Not too long ago, I started my Spring Cleaning. But before that, after reading The Life Changing Magic of Tidying Up, I made quite a few changes and tidied a lot of my home. The process has honestly taken a lot longer than I thought it would, but it has been rewarding none-the-less. Spark Joy by Marie Kondo came out in January and while it’s taken me some time to read, I think it was my favorite of the two so far. It was much more to the point and down to the real work of tidying.
“The act of discarding things on it’s own will never bring joy to your life.”

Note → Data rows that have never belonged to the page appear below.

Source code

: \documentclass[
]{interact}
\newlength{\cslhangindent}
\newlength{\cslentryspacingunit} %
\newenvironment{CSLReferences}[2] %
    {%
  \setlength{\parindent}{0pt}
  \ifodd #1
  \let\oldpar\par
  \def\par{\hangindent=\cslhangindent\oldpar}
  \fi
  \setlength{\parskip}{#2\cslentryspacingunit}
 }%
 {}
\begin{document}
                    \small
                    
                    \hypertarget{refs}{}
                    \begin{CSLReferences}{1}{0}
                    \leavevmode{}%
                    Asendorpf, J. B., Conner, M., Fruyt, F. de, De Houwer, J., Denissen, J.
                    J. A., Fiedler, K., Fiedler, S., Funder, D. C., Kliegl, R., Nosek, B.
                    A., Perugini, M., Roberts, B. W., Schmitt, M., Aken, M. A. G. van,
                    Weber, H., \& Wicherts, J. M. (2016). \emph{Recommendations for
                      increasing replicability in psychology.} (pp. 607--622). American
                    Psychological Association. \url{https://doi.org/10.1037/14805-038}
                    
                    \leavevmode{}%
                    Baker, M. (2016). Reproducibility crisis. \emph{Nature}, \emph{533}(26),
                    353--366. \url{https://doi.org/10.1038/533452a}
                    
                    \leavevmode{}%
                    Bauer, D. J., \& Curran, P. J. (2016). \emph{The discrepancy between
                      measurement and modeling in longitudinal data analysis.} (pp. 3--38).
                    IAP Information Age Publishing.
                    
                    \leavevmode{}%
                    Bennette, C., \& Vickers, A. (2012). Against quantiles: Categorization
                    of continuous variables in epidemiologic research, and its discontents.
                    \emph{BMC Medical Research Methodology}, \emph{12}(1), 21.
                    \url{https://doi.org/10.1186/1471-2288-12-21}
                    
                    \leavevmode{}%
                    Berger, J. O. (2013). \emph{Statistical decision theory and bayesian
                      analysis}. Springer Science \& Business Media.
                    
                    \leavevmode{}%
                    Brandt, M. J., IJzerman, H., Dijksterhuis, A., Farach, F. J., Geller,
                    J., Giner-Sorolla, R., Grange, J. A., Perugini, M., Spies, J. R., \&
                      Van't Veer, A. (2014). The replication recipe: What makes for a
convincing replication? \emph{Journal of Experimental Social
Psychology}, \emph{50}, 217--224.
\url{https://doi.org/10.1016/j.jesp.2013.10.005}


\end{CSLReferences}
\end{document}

The book starts out with a smaller recap of the first, then moves on to more technical details. I don’t want to share any spoilers, because I think this one is definitely worth the read, but this was one of my favorite takeaways. I feel like a lot of naysayers of the original book (especially those who haven’t read it) seem to only emphasize that the book encourages you to throw things out. But I think it needs to be analyzed deeper and that you could even view this as a way to clean the negativity from your life. If something doesn’t spark joy, there’s a big chance that it weighs you down in other ways.
“Having spent most of my life looking at things of every description, including those in my client’s homes, I have discovered three common elements involved in attraction: the actual beauty of the object itself (innate attraction), the amount of love that has been poured into the it (acquired attraction), and the amount of history or significance it has accrued (experiential value).”
Where she goes on to address items that are considered “useless” and how they can still spark joy. People joke that your toilet is useless and doesn’t spark joy, but I’m sure you’d be very sad if it were gone. I love how she broke down the different types of attraction to objects. Some items I want to keep for one reason, while others I keep for a different one.
“During the tidying process, there comes a moment when you realize that you have just the right amount of stuff. I call this the click point. It’s the moment when, after discarding everything but the things you love, you know that you have all you need to feel content.”
I have to admit that I don’t feel like I’m there yet. I want to be, but it’s been a longer process than I realized it would be. If I could sit down and do everything in one fell swoop like she does with her clients, I’m sure it would be different, but I don’t have that kind of time right now so I’ve accepted that it will be a slow process for me. I’m celebrating the small wins and the progress I’m making, although slow, is still progress.